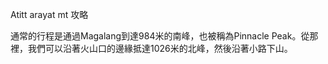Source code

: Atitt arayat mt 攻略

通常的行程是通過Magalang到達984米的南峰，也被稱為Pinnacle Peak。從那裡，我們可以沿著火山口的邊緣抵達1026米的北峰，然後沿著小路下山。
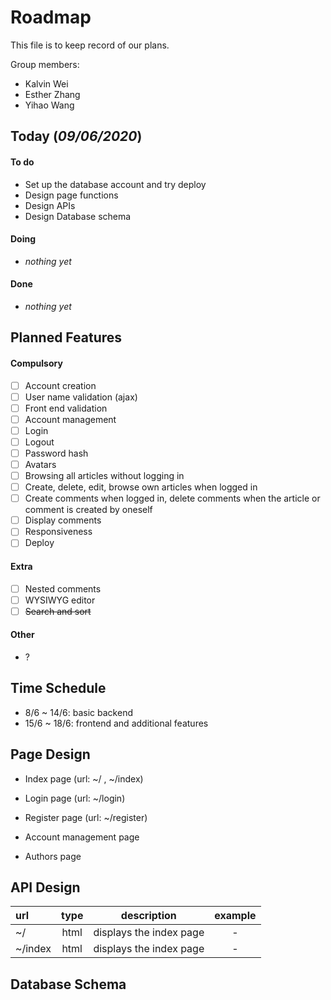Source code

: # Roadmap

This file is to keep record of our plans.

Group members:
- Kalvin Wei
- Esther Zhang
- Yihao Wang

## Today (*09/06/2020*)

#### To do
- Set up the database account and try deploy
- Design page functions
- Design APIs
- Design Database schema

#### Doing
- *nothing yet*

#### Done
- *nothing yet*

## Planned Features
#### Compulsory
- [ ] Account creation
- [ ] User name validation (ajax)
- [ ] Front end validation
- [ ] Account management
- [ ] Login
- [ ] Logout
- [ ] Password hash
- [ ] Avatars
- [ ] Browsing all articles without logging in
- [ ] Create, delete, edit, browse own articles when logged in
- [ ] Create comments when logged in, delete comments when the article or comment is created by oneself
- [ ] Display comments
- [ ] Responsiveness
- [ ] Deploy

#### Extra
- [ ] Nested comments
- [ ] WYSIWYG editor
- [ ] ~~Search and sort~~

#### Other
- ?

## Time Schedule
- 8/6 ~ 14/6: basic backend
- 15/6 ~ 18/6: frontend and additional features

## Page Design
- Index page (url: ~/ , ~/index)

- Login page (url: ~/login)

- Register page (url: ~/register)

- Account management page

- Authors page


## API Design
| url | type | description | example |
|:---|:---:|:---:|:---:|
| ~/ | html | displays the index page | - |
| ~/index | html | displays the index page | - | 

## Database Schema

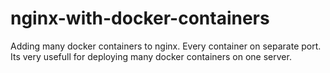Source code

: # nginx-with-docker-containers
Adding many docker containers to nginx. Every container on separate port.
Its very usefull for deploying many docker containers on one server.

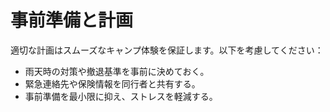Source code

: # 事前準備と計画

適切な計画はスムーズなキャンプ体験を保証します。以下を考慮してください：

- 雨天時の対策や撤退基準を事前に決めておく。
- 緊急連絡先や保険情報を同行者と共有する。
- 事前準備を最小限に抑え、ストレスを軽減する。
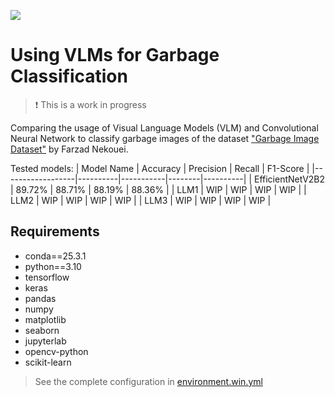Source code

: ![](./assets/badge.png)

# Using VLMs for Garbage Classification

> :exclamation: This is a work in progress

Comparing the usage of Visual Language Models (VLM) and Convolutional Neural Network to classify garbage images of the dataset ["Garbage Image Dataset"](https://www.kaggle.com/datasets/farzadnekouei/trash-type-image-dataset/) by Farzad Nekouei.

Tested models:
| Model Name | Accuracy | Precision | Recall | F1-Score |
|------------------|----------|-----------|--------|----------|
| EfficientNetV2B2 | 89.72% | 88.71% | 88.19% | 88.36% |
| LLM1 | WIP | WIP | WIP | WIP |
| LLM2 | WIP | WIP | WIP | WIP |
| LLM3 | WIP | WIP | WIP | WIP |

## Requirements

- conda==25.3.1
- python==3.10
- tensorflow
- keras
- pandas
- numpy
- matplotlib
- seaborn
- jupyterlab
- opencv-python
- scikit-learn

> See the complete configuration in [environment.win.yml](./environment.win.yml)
_ _ _ _ _
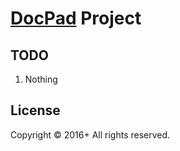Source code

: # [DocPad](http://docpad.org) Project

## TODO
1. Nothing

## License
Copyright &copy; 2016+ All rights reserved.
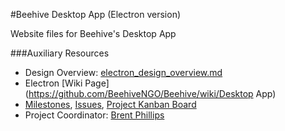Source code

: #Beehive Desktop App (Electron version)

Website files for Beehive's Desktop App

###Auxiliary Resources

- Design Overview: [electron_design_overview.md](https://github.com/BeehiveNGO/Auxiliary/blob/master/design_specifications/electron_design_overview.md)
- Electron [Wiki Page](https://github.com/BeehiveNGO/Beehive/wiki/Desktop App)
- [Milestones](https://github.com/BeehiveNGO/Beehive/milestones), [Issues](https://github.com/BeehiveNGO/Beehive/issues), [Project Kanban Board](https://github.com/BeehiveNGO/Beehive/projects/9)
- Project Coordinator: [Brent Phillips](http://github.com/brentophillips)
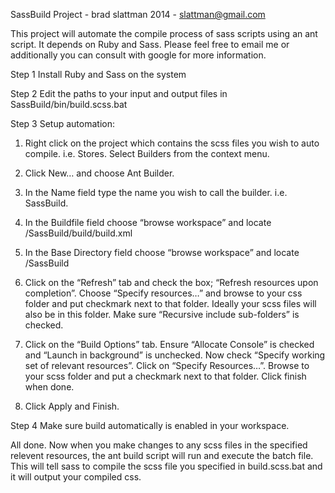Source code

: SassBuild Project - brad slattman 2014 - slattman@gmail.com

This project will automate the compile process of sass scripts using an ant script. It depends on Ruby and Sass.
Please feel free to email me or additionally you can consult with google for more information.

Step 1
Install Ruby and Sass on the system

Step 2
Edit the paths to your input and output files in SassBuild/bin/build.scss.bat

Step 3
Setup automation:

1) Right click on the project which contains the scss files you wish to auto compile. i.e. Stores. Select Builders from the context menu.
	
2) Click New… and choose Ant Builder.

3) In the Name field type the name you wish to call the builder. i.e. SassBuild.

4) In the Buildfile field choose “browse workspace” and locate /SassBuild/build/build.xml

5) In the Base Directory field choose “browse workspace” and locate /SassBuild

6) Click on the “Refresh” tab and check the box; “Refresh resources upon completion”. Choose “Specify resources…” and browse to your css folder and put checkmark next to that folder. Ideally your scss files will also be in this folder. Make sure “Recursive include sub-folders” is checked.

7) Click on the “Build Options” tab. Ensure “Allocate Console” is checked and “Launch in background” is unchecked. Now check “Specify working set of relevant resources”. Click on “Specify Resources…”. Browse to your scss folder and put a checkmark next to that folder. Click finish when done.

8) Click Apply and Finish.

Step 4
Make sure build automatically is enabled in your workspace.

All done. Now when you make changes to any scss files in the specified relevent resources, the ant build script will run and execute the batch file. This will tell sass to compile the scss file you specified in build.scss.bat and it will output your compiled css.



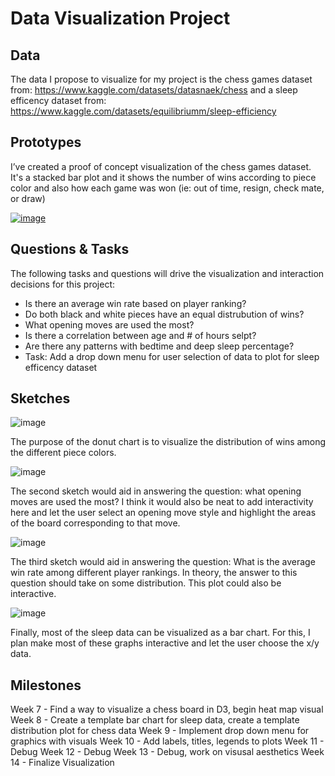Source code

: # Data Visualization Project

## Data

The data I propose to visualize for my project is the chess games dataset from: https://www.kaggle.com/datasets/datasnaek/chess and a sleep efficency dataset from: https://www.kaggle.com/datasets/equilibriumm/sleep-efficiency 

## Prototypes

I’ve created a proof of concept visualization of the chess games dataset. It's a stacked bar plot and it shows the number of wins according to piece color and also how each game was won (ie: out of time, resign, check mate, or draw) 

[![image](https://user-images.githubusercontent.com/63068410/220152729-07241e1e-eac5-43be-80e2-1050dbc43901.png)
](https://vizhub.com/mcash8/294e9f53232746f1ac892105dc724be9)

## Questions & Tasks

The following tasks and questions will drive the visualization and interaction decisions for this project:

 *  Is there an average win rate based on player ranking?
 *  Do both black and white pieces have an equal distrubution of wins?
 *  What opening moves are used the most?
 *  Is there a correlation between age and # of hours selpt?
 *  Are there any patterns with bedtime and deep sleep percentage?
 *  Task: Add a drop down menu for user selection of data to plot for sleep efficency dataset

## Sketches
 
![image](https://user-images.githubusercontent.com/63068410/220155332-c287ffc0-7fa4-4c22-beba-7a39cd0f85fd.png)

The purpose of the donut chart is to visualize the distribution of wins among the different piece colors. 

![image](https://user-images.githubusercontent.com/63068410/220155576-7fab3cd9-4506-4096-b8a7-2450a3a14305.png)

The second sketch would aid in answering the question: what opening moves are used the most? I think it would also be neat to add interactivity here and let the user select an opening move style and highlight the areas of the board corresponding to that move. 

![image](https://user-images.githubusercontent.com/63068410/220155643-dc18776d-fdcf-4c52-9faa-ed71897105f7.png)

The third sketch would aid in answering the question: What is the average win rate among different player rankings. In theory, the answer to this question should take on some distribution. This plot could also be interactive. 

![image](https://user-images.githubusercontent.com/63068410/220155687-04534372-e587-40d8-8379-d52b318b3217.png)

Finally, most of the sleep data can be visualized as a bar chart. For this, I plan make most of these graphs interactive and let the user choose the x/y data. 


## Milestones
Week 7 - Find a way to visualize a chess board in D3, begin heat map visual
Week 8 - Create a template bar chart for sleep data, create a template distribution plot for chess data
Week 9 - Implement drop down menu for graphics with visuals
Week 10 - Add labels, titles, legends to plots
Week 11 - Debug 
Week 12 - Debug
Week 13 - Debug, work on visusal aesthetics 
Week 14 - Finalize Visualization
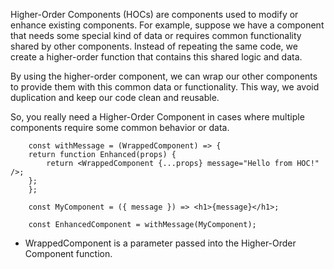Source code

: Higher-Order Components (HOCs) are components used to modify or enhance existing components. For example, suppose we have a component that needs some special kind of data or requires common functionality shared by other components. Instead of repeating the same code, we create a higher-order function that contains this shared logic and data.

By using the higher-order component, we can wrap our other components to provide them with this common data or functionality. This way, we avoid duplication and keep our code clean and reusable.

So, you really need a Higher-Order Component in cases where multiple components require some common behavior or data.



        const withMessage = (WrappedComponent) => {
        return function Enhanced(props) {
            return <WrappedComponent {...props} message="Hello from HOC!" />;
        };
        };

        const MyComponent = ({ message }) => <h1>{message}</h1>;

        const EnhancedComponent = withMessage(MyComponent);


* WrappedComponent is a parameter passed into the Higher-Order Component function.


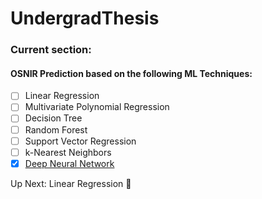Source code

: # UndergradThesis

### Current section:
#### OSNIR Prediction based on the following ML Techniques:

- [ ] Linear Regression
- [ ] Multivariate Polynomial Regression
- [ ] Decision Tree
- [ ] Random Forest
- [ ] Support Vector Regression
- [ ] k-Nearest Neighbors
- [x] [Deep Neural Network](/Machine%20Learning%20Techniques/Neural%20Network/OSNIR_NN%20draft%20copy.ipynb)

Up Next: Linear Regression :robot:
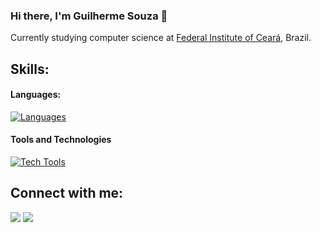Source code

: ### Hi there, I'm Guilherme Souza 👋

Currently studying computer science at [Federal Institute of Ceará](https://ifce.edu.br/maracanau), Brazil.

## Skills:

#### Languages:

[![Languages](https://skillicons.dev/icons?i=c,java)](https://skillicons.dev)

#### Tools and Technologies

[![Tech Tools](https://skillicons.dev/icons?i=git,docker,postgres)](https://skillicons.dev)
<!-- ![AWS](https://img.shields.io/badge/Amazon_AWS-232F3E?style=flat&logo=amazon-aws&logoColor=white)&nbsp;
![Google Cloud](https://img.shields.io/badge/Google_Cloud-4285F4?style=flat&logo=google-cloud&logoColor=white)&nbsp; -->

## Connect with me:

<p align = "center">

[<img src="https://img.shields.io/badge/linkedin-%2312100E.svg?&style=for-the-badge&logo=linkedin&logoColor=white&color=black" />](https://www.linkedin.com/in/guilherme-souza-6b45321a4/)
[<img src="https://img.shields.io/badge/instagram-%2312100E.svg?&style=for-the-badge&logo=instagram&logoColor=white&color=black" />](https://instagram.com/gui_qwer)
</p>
_ _ _ _ _
Word for word, retype the lines in the entries above that run from the one with "# [DocPad](http://docpad.org) Project" through the one with "###Auxiliary Resources". Both ends count; pictures do not.

: # [DocPad](http://docpad.org) Project

## TODO
1. Nothing

## License
Copyright &copy; 2016+ All rights reserved.
Source code

: #Beehive Desktop App (Electron version)

Website files for Beehive's Desktop App

###Auxiliary Resources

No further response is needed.